[Collected data entries]
┄┄┄┄┄┄

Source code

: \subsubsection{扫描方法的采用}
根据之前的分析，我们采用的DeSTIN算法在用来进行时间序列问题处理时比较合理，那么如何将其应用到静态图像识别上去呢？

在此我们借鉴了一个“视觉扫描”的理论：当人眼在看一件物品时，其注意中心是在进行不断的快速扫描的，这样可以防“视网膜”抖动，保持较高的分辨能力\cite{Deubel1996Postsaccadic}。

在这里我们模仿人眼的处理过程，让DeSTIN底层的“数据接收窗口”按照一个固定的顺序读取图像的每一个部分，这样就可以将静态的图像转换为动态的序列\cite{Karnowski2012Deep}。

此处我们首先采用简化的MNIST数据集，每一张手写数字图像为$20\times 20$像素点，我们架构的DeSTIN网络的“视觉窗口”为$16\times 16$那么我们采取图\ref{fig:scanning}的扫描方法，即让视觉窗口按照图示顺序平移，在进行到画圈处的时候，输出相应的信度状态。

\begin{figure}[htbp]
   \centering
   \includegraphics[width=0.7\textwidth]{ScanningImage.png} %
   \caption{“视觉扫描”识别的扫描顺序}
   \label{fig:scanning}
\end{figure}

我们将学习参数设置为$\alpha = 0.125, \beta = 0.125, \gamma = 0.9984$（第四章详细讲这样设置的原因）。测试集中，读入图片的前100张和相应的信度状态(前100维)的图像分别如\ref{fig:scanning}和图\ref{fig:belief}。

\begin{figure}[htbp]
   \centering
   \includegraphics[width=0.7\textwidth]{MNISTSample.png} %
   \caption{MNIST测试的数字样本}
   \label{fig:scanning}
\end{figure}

┄┄┄┄┄┄

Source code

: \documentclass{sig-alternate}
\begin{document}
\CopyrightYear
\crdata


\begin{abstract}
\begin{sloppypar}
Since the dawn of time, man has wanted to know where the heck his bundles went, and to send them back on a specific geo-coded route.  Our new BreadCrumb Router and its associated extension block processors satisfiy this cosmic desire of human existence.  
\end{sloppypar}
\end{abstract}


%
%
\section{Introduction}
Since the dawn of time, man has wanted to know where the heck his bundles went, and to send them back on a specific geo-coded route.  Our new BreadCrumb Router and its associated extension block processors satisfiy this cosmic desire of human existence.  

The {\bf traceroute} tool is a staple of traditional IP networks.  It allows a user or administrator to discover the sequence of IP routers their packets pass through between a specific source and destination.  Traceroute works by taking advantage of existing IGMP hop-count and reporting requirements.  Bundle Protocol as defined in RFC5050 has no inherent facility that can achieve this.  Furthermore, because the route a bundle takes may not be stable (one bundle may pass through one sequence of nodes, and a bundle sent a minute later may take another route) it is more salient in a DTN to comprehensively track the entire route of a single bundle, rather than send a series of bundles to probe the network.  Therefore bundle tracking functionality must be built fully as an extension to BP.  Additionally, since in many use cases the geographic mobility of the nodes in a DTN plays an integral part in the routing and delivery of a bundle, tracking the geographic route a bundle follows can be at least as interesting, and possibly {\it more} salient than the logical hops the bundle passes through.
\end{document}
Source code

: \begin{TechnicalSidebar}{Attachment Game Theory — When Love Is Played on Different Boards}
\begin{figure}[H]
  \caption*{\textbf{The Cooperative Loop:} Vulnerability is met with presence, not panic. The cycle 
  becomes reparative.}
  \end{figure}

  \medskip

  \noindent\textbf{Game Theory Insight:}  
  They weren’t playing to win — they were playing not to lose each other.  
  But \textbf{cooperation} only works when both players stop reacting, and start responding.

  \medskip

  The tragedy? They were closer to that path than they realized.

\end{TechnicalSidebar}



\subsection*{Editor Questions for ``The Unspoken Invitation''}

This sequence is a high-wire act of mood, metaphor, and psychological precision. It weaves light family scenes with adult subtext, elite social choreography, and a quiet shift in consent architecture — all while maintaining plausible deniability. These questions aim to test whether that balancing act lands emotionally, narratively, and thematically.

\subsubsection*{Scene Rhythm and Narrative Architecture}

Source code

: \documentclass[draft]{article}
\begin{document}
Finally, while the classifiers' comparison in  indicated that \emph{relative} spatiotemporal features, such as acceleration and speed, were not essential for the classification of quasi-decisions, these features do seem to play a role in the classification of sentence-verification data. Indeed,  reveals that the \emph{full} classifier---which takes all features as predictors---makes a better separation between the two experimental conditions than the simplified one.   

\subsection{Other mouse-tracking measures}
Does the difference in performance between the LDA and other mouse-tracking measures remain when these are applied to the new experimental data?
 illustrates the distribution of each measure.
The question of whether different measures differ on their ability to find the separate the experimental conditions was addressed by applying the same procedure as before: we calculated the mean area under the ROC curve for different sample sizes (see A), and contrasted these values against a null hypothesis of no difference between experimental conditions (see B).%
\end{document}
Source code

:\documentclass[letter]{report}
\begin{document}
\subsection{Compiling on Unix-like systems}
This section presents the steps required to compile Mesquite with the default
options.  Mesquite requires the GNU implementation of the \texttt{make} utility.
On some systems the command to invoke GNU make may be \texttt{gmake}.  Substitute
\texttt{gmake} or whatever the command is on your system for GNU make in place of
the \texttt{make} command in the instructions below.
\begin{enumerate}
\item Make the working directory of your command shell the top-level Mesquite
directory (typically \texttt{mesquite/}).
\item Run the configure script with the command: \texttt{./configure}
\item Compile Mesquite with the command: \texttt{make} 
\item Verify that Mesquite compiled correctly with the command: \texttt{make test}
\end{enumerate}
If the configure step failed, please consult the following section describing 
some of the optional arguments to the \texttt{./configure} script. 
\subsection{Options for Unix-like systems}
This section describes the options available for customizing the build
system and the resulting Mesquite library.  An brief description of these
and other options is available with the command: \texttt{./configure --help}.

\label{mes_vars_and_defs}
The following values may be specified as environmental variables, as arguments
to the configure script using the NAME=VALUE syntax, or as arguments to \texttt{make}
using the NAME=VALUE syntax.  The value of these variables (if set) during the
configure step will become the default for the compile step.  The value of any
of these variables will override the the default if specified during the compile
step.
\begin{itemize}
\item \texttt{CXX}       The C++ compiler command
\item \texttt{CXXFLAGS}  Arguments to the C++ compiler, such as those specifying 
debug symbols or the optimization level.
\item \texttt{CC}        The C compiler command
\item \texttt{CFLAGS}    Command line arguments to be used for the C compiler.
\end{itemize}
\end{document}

┄┄┄┄┄┄

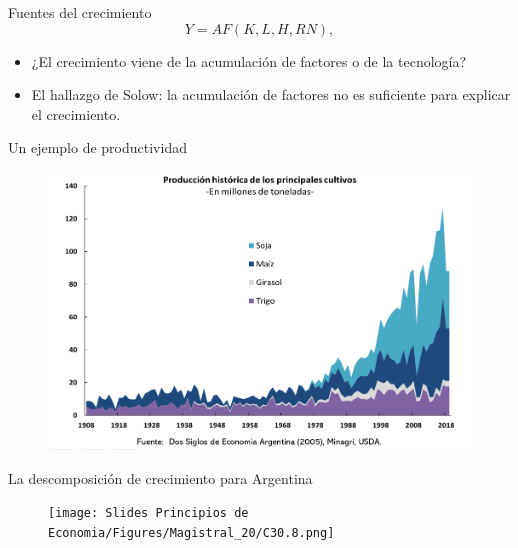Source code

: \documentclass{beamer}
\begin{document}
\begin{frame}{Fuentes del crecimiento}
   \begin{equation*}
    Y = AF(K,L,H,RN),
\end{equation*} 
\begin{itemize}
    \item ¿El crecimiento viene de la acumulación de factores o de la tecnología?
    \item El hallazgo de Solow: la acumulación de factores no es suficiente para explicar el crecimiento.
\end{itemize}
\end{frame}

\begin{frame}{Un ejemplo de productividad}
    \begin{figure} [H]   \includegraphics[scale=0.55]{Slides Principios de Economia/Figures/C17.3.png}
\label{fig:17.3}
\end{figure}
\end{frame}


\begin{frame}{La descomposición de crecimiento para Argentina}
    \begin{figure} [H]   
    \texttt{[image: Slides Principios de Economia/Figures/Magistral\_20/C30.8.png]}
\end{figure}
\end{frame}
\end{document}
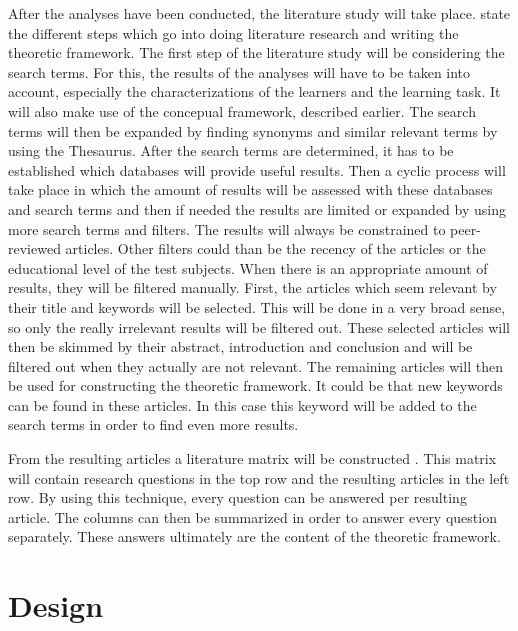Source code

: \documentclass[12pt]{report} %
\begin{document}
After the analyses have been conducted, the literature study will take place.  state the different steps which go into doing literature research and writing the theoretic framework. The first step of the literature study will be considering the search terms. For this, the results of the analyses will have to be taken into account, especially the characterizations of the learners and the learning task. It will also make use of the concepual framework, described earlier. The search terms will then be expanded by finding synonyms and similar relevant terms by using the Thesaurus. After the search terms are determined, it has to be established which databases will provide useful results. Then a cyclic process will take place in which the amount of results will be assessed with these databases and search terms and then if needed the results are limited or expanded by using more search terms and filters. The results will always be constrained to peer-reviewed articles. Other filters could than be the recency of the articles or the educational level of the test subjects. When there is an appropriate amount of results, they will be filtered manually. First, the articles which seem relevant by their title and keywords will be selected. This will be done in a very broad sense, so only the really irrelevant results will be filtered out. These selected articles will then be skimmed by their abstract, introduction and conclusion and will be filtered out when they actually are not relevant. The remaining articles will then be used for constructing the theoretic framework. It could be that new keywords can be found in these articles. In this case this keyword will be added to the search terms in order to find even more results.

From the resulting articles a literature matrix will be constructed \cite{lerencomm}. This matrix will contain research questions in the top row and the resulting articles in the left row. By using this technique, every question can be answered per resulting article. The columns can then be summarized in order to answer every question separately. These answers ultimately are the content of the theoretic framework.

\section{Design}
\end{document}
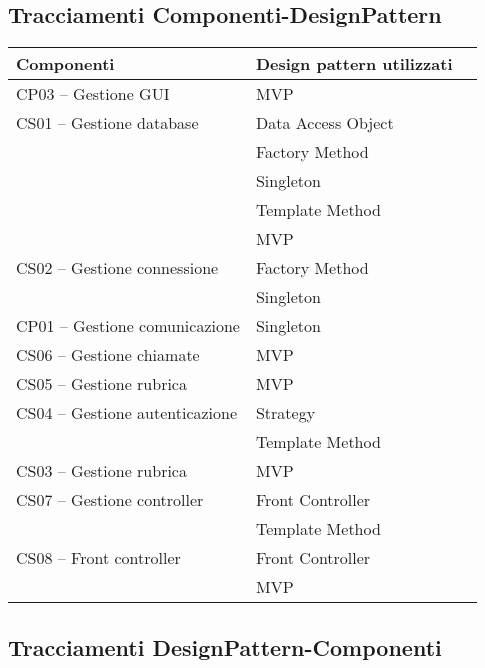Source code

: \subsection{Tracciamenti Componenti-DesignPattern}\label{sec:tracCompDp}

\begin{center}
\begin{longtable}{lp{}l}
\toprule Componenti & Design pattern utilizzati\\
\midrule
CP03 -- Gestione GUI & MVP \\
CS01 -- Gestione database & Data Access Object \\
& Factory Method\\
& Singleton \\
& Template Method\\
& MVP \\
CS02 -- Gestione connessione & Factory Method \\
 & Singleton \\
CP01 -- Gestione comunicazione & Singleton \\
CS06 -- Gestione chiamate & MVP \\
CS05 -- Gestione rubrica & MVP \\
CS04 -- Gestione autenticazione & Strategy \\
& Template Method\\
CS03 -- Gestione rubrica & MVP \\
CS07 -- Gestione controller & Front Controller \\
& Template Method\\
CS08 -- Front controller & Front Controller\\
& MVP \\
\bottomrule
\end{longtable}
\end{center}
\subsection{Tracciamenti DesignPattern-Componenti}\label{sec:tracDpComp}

┄┄┄┄┄┄

## What needs to be done
Output the lines above exactly, but only those between the line holding "Does the difference" and the line holding "illustrates the distribution", inclusive.

## Answer to the problem
Does the difference in performance between the LDA and other mouse-tracking measures remain when these are applied to the new experimental data?
 illustrates the distribution of each measure.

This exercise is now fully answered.